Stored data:
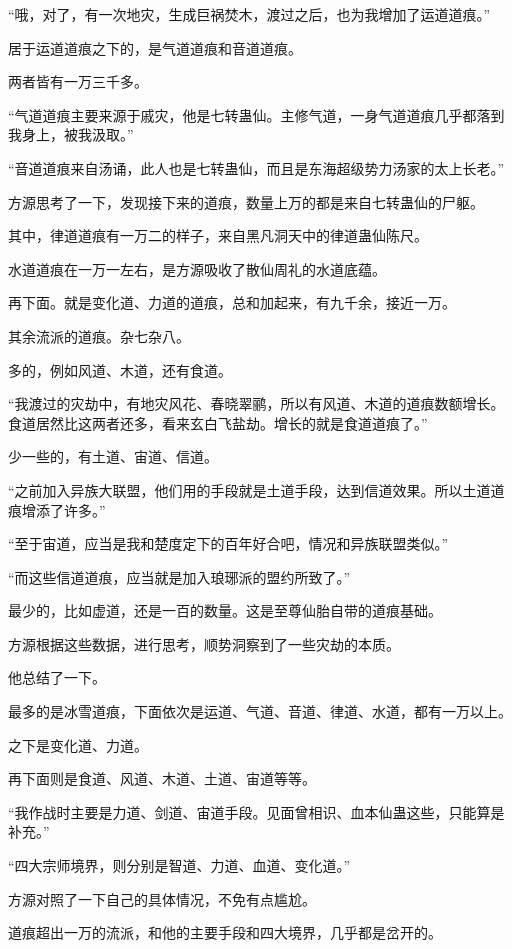 \begin{this_body}
“哦，对了，有一次地灾，生成巨祸焚木，渡过之后，也为我增加了运道道痕。”

居于运道道痕之下的，是气道道痕和音道道痕。

两者皆有一万三千多。

“气道道痕主要来源于戚灾，他是七转蛊仙。主修气道，一身气道道痕几乎都落到我身上，被我汲取。”

“音道道痕来自汤诵，此人也是七转蛊仙，而且是东海超级势力汤家的太上长老。”

方源思考了一下，发现接下来的道痕，数量上万的都是来自七转蛊仙的尸躯。

其中，律道道痕有一万二的样子，来自黑凡洞天中的律道蛊仙陈尺。

水道道痕在一万一左右，是方源吸收了散仙周礼的水道底蕴。

再下面。就是变化道、力道的道痕，总和加起来，有九千余，接近一万。

其余流派的道痕。杂七杂八。

多的，例如风道、木道，还有食道。

“我渡过的灾劫中，有地灾风花、春晓翠鹂，所以有风道、木道的道痕数额增长。食道居然比这两者还多，看来玄白飞盐劫。增长的就是食道道痕了。”

少一些的，有土道、宙道、信道。

“之前加入异族大联盟，他们用的手段就是土道手段，达到信道效果。所以土道道痕增添了许多。”

“至于宙道，应当是我和楚度定下的百年好合吧，情况和异族联盟类似。”

“而这些信道道痕，应当就是加入琅琊派的盟约所致了。”

最少的，比如虚道，还是一百的数量。这是至尊仙胎自带的道痕基础。

方源根据这些数据，进行思考，顺势洞察到了一些灾劫的本质。

他总结了一下。

最多的是冰雪道痕，下面依次是运道、气道、音道、律道、水道，都有一万以上。

之下是变化道、力道。

再下面则是食道、风道、木道、土道、宙道等等。

“我作战时主要是力道、剑道、宙道手段。见面曾相识、血本仙蛊这些，只能算是补充。”

“四大宗师境界，则分别是智道、力道、血道、变化道。”

方源对照了一下自己的具体情况，不免有点尴尬。

道痕超出一万的流派，和他的主要手段和四大境界，几乎都是岔开的。


\end{this_body}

PROBLEM:
Transcribe the records above exactly as they appear, leaving out any pictures.

ANSWER SPACE:
 \begin{this_body}
“哦，对了，有一次地灾，生成巨祸焚木，渡过之后，也为我增加了运道道痕。”

居于运道道痕之下的，是气道道痕和音道道痕。

两者皆有一万三千多。

“气道道痕主要来源于戚灾，他是七转蛊仙。主修气道，一身气道道痕几乎都落到我身上，被我汲取。”

“音道道痕来自汤诵，此人也是七转蛊仙，而且是东海超级势力汤家的太上长老。”

方源思考了一下，发现接下来的道痕，数量上万的都是来自七转蛊仙的尸躯。

其中，律道道痕有一万二的样子，来自黑凡洞天中的律道蛊仙陈尺。

水道道痕在一万一左右，是方源吸收了散仙周礼的水道底蕴。

再下面。就是变化道、力道的道痕，总和加起来，有九千余，接近一万。

其余流派的道痕。杂七杂八。

多的，例如风道、木道，还有食道。

“我渡过的灾劫中，有地灾风花、春晓翠鹂，所以有风道、木道的道痕数额增长。食道居然比这两者还多，看来玄白飞盐劫。增长的就是食道道痕了。”

少一些的，有土道、宙道、信道。

“之前加入异族大联盟，他们用的手段就是土道手段，达到信道效果。所以土道道痕增添了许多。”

“至于宙道，应当是我和楚度定下的百年好合吧，情况和异族联盟类似。”

“而这些信道道痕，应当就是加入琅琊派的盟约所致了。”

最少的，比如虚道，还是一百的数量。这是至尊仙胎自带的道痕基础。

方源根据这些数据，进行思考，顺势洞察到了一些灾劫的本质。

他总结了一下。

最多的是冰雪道痕，下面依次是运道、气道、音道、律道、水道，都有一万以上。

之下是变化道、力道。

再下面则是食道、风道、木道、土道、宙道等等。

“我作战时主要是力道、剑道、宙道手段。见面曾相识、血本仙蛊这些，只能算是补充。”

“四大宗师境界，则分别是智道、力道、血道、变化道。”

方源对照了一下自己的具体情况，不免有点尴尬。

道痕超出一万的流派，和他的主要手段和四大境界，几乎都是岔开的。


\end{this_body}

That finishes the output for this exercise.